Every year I love to use October as the time to discuss fire safety. After all, many other organizations promote fire safety ever since October was designated as National Fire Prevention Month in 1922. This year, as always, I do want lab safety professionals to be “fired up” about safety, but there have been some questions about regulations in this area that need special discussion.
The College of American Pathologists (CAP) is the accrediting agency for many labs in the United States, and they have specific regulations about fire safety on their General Checklist.
One regulation states: “If the fire safety plan includes laboratory staff use of fire extinguishers, personnel are instructed in the use of portable fire extinguishers.”

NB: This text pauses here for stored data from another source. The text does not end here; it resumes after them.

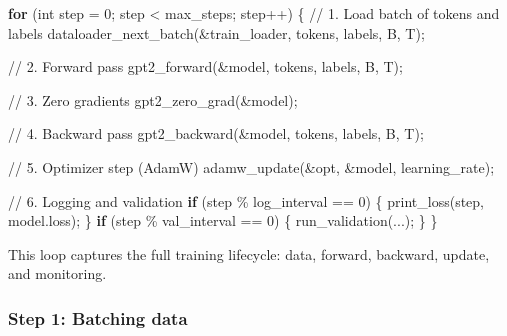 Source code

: \documentclass[
  letterpaper,
  DIV=11,
  numbers=noendperiod]{scrreprt}
\newenvironment{Shaded}{\begin{snugshade}}{\end{snugshade}}
\newcommand{\CommentTok}[1]{\textcolor[rgb]{0.37,0.37,0.37}{#1}}
\newcommand{\ControlFlowTok}[1]{\textcolor[rgb]{0.00,0.23,0.31}{\textbf{#1}}}
\newcommand{\DataTypeTok}[1]{\textcolor[rgb]{0.68,0.00,0.00}{#1}}
\newcommand{\DecValTok}[1]{\textcolor[rgb]{0.68,0.00,0.00}{#1}}
\newcommand{\NormalTok}[1]{\textcolor[rgb]{0.00,0.23,0.31}{#1}}
\newcommand{\OperatorTok}[1]{\textcolor[rgb]{0.37,0.37,0.37}{#1}}
\begin{document}
\begin{Shaded}
\begin{Highlighting}[]
\ControlFlowTok{for} \OperatorTok{(}\DataTypeTok{int}\NormalTok{ step }\OperatorTok{=} \DecValTok{0}\OperatorTok{;}\NormalTok{ step }\OperatorTok{\textless{}}\NormalTok{ max\_steps}\OperatorTok{;}\NormalTok{ step}\OperatorTok{++)} \OperatorTok{\{}
    \CommentTok{// 1. Load batch of tokens and labels}
\NormalTok{    dataloader\_next\_batch}\OperatorTok{(\&}\NormalTok{train\_loader}\OperatorTok{,}\NormalTok{ tokens}\OperatorTok{,}\NormalTok{ labels}\OperatorTok{,}\NormalTok{ B}\OperatorTok{,}\NormalTok{ T}\OperatorTok{);}

    \CommentTok{// 2. Forward pass}
\NormalTok{    gpt2\_forward}\OperatorTok{(\&}\NormalTok{model}\OperatorTok{,}\NormalTok{ tokens}\OperatorTok{,}\NormalTok{ labels}\OperatorTok{,}\NormalTok{ B}\OperatorTok{,}\NormalTok{ T}\OperatorTok{);}

    \CommentTok{// 3. Zero gradients}
\NormalTok{    gpt2\_zero\_grad}\OperatorTok{(\&}\NormalTok{model}\OperatorTok{);}

    \CommentTok{// 4. Backward pass}
\NormalTok{    gpt2\_backward}\OperatorTok{(\&}\NormalTok{model}\OperatorTok{,}\NormalTok{ tokens}\OperatorTok{,}\NormalTok{ labels}\OperatorTok{,}\NormalTok{ B}\OperatorTok{,}\NormalTok{ T}\OperatorTok{);}

    \CommentTok{// 5. Optimizer step (AdamW)}
\NormalTok{    adamw\_update}\OperatorTok{(\&}\NormalTok{opt}\OperatorTok{,} \OperatorTok{\&}\NormalTok{model}\OperatorTok{,}\NormalTok{ learning\_rate}\OperatorTok{);}

    \CommentTok{// 6. Logging and validation}
    \ControlFlowTok{if} \OperatorTok{(}\NormalTok{step }\OperatorTok{\%}\NormalTok{ log\_interval }\OperatorTok{==} \DecValTok{0}\OperatorTok{)} \OperatorTok{\{}\NormalTok{ print\_loss}\OperatorTok{(}\NormalTok{step}\OperatorTok{,}\NormalTok{ model}\OperatorTok{.}\NormalTok{loss}\OperatorTok{);} \OperatorTok{\}}
    \ControlFlowTok{if} \OperatorTok{(}\NormalTok{step }\OperatorTok{\%}\NormalTok{ val\_interval }\OperatorTok{==} \DecValTok{0}\OperatorTok{)} \OperatorTok{\{}\NormalTok{ run\_validation}\OperatorTok{(...);} \OperatorTok{\}}
\OperatorTok{\}}
\end{Highlighting}
\end{Shaded}

This loop captures the full training lifecycle: data, forward, backward,
update, and monitoring.

\subsubsection{Step 1: Batching data}\label{step-1-batching-data}
\end{document}
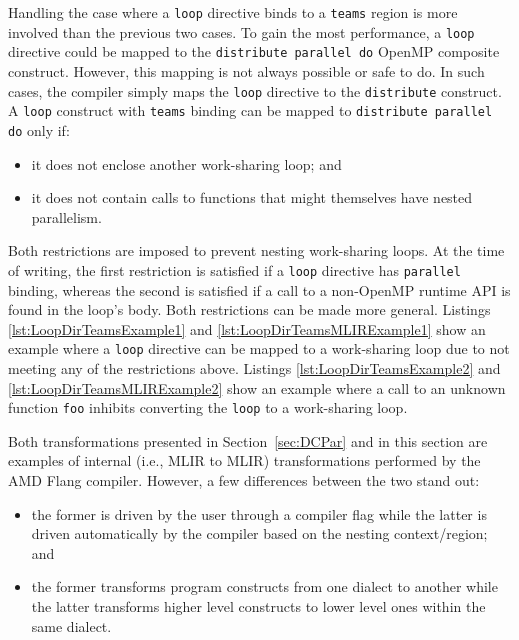 \documentclass[acmtog,natbib=false]{acmart}
\newcommand{\code}[1]{\texttt{#1}\xspace}
\begin{document}
Handling the case where a \code{loop} directive binds to a \code{teams} region is more involved than the previous two cases.
To gain the most performance, a \code{loop} directive could be mapped to the \code{distribute parallel do} OpenMP composite construct.
However, this mapping is not always possible or safe to do.
In such cases, the compiler simply maps the \code{loop} directive to the \code{distribute} construct.
A \code{loop} construct with \code{teams} binding can be mapped to \code{distribute parallel do} only if:
\begin{itemize}
    \item it does not enclose another work-sharing loop; and
    \item it does not contain calls to functions that might themselves have nested parallelism.
\end{itemize}
Both restrictions are imposed to prevent nesting work-sharing loops.
At the time of writing, the first restriction is satisfied if a \code{loop} directive has \code{parallel} binding, whereas the second is satisfied if a call to a non-OpenMP runtime API is found in the loop's body.
Both restrictions can be made more general.
Listings \ref{lst:LoopDirTeamsExample1} and \ref{lst:LoopDirTeamsMLIRExample1} show an example where a \code{loop} directive can be mapped to a work-sharing loop due to not meeting any of the restrictions above.
Listings \ref{lst:LoopDirTeamsExample2} and \ref{lst:LoopDirTeamsMLIRExample2} show an example where a call to an unknown function \code{foo} inhibits converting the \code{loop} to a work-sharing loop.

Both transformations presented in Section~\ref{sec:DCPar} and in this section are examples of internal (i.e., \ac{MLIR} to \ac{MLIR}) transformations performed by the AMD Flang compiler. However, a few differences between the two stand out:
\begin{itemize}
    \item the former is driven by the user through a compiler flag while the latter is driven automatically by the compiler based on the nesting context/region; and
    \item the former transforms program constructs from one dialect to another while the latter transforms higher level constructs to lower level ones within the same dialect.
\end{itemize}
\end{document}
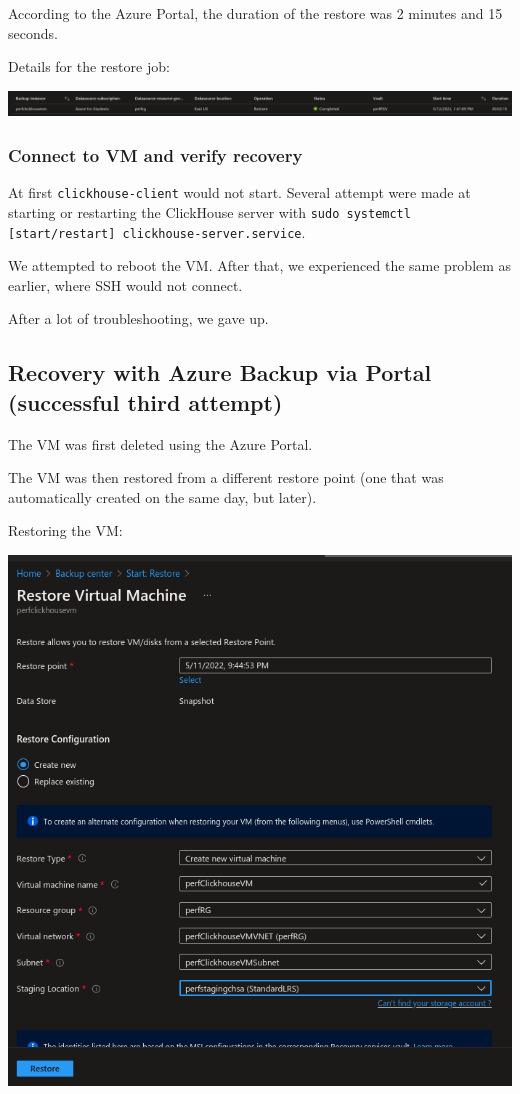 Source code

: According to the Azure Portal, the duration of the restore
was 2 minutes and 15 seconds.

Details for the restore job:
\begin{center}
\includegraphics[width=.9\linewidth]{figures/clickhouse/ab_restore_duration.png}
\end{center}

\subsubsection{Connect to VM and verify recovery}
\label{sec:org7097732}
At first \texttt{clickhouse-client} would not start.
Several attempt were made at starting or restarting the ClickHouse server with
\texttt{sudo systemctl [start/restart] clickhouse-server.service}.

We attempted to reboot the VM.
After that, we experienced the same problem as earlier, where SSH would not connect.

After a lot of troubleshooting, we gave up.

\subsection{Recovery with Azure Backup via Portal (successful third attempt)}
\label{sec:org1aa719c}
The VM was first deleted using the Azure Portal.

The VM was then restored from a different restore point
(one that was automatically created on the same day, but later).

Restoring the VM:
\begin{center}
\includegraphics[width=.9\linewidth]{figures/clickhouse/ab_restore_2.png}
\end{center}

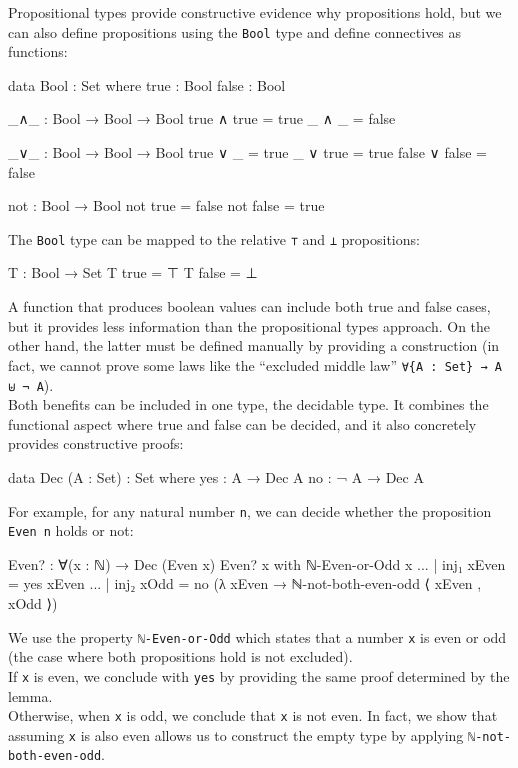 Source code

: Propositional types provide constructive evidence why propositions hold, but we can also define propositions using the \texttt{Bool} type and define connectives as functions:
\begin{agda}
data Bool : Set where
  true  : Bool
  false : Bool
  
_∧_ : Bool → Bool → Bool
true  ∧ true  = true
_     ∧ _     = false

_∨_ : Bool → Bool → Bool
true  ∨ _      = true
_     ∨ true   = true
false ∨ false  = false

not : Bool → Bool
not true  = false
not false = true
\end{agda}
The \texttt{Bool} type can be mapped to the relative \texttt{⊤} and \texttt{⊥} propositions:
\begin{agda}
T : Bool → Set
T true   =  ⊤
T false  =  ⊥
\end{agda}
A function that produces boolean values can include both true and false cases, but it provides less information than the propositional types approach. On the other hand, the latter must be defined manually by providing a construction (in fact, we cannot prove some laws like the ``excluded middle law'' \texttt{∀\{A : Set\} → A ⊎ ¬ A}).\\
Both benefits can be included in one type, the decidable type. It combines the functional aspect where true and false can be decided, and it also concretely provides constructive proofs:
\begin{agda}
data Dec (A : Set) : Set where
  yes :   A → Dec A
  no  : ¬ A → Dec A
\end{agda}
For example, for any natural number \texttt{n}, we can decide whether the proposition \texttt{Even n} holds or not:
\begin{agda}
Even? : ∀(x : ℕ) → Dec (Even x)
Even? x with ℕ-Even-or-Odd x
... | inj₁ xEven = yes xEven
... | inj₂ xOdd = no (λ xEven → ℕ-not-both-even-odd ⟨ xEven , xOdd ⟩)
\end{agda}

We use the property \texttt{ℕ-Even-or-Odd} which states that a number \texttt{x} is even or odd (the case where both propositions hold is not excluded).\\
If \texttt{x} is even, we conclude with \texttt{yes} by providing the same proof determined by the lemma.\\
Otherwise, when \texttt{x} is odd, we conclude that \texttt{x} is not even. In fact, we show that assuming \texttt{x} is also even allows us to construct the empty type by applying \texttt{ℕ-not-both-even-odd}.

If fire extinguishers are present in your laboratory, their purpose is to be used by the staff in the department, whether or not the safety plan includes staff using them or not. OSHA has something to say about this as well: “If fire extinguishers are available for employee use, it is the employer’s responsibility to educate employees on the principles and practices of using a fire extinguisher and the hazards associated with fighting small or developing fires.” The CAP checklist strongly recommends that staff have hands-on fire extinguisher operation that includes the actual use of the device (or a simulator). They do not indicate how often this training should occur. Many labs I have inspected only provide the training once, but OSHA states that it must be provided upon hire and annually thereafter. That makes sense, and lab staff should be ever-ready and able to extinguish a small fire should that become necessary.
The next CAP regulation states: “Fire safety training is performed for new employees, with a fire safety review conducted at least annually.”
This regulation was altered in 2014. In previous versions, CAP required fire exit drills for all lab staff. They have replaced that with a “physical evaluation of the escape routes (that) must be performed annually, to ensure that fire exit corridors and stairwells are clear and that all fire exit doors open properly.”
Many labs found the requirement to perform fire exit drills for all staff to be inconvenient, but I believe that process should still occur. Just as with fire extinguisher use, knowing how to respond quickly and efficiently in an evacuation is very important, and a review of this process should occur with all staff annually. The evacuation drill may be used as the method to document that physical evaluation of the escape routes that CAP now requires.
Have you performed fire drills this year? Have your staff had hands-on fire extinguisher training? If not, October is a great month to perform these tasks.Many people in history have lost their lives to fires, and laboratory fires are more common than you may think. Be aware, be ready, and ensure your staff remains safe if a fire situation does occur in your workplace.